[DATA EXTRACTS]

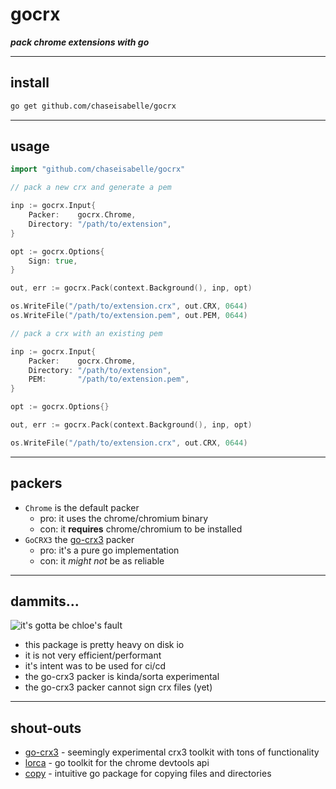# gocrx
***pack chrome extensions with go***

---
## install

```bash
go get github.com/chaseisabelle/gocrx
```

---
## usage

```go
import "github.com/chaseisabelle/gocrx"
```

```go
// pack a new crx and generate a pem

inp := gocrx.Input{
    Packer:    gocrx.Chrome, 
    Directory: "/path/to/extension",
}

opt := gocrx.Options{
    Sign: true,
}

out, err := gocrx.Pack(context.Background(), inp, opt)

os.WriteFile("/path/to/extension.crx", out.CRX, 0644)
os.WriteFile("/path/to/extension.pem", out.PEM, 0644)
```

```go
// pack a crx with an existing pem

inp := gocrx.Input{
    Packer:    gocrx.Chrome, 
    Directory: "/path/to/extension",
    PEM:       "/path/to/extension.pem",
}

opt := gocrx.Options{}

out, err := gocrx.Pack(context.Background(), inp, opt)

os.WriteFile("/path/to/extension.crx", out.CRX, 0644)
```

---
## packers

- `Chrome` is the default packer
  - pro: it uses the chrome/chromium binary
  - con: it **requires** chrome/chromium to be installed
- `GoCRX3` the [go-crx3](https://github.com/mmadfox/go-crx3) packer
  - pro: it's a pure go implementation
  - con: it _might not_ be as reliable

---
## dammits...

![it's gotta be chloe's fault](https://images6.fanpop.com/image/photos/40300000/Jack-s-Damn-it-jack-bauer-40325925-150-150.gif)

- this package is pretty heavy on disk io
- it is not very efficient/performant
- it's intent was to be used for ci/cd
- the go-crx3 packer is kinda/sorta experimental
- the go-crx3 packer cannot sign crx files (yet)

---
## shout-outs

- [go-crx3](https://github.com/mmadfox/go-crx3) - seemingly experimental crx3 toolkit with tons of functionality
- [lorca](https://github.com/zserge/lorca) - go toolkit for the chrome devtools api
- [copy](https://github.com/otiai10/copy) - intuitive go package for copying files and directories
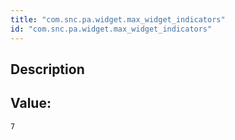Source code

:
 ```yaml
---
title: "com.snc.pa.widget.max_widget_indicators"
id: "com.snc.pa.widget.max_widget_indicators"
---
```

## Description



## Value: 
```
7
```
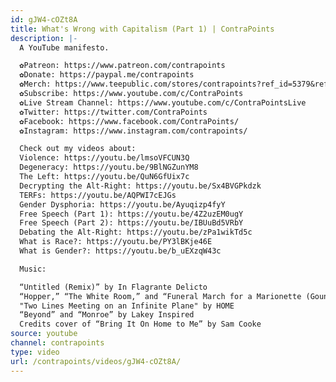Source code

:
 ```yaml
---
id: gJW4-cOZt8A
title: What's Wrong with Capitalism (Part 1) | ContraPoints
description: |-
  A YouTube manifesto.

  ✿Patreon: https://www.patreon.com/contrapoints
  ✿Donate: https://paypal.me/contrapoints
  ✿Merch: https://www.teepublic.com/stores/contrapoints?ref_id=5379&ref_type=aff
  ✿Subscribe: https://www.youtube.com/c/ContraPoints
  ✿Live Stream Channel: https://www.youtube.com/c/ContraPointsLive
  ✿Twitter: https://twitter.com/ContraPoints
  ✿Facebook: https://www.facebook.com/ContraPoints/
  ✿Instagram: https://www.instagram.com/contrapoints/

  Check out my videos about:
  Violence: https://youtu.be/lmsoVFCUN3Q
  Degeneracy: https://youtu.be/9BlNGZunYM8
  The Left: https://youtu.be/QuN6GfUix7c
  Decrypting the Alt-Right: https://youtu.be/Sx4BVGPkdzk
  TERFs: https://youtu.be/AQPWI7cEJGs
  Gender Dysphoria: https://youtu.be/Ayuqizp4fyY
  Free Speech (Part 1): https://youtu.be/4Z2uzEM0ugY
  Free Speech (Part 2): https://youtu.be/IBUuBd5VRbY
  Debating the Alt-Right: https://youtu.be/zPa1wikTd5c
  What is Race?: https://youtu.be/PY3lBKje46E
  What is Gender?: https://youtu.be/b_uEXzqW43c

  Music:

  “Untitled (Remix)” by In Flagrante Delicto
  “Hopper,” “The White Room,” and “Funeral March for a Marionette (Gounod)” by Zoë Blade
  "Two Lines Meeting on an Infinite Plane" by HOME
  “Beyond” and “Monroe” by Lakey Inspired
  Credits cover of “Bring It On Home to Me” by Sam Cooke
source: youtube
channel: contrapoints
type: video
url: /contrapoints/videos/gJW4-cOZt8A/
---
```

[/DATA EXTRACTS]

» **EXERCISE DETAILS**
In the material above, how many lines hold the word "experimental"? Say only the number.

» **EXPECTED OUTPUT**
2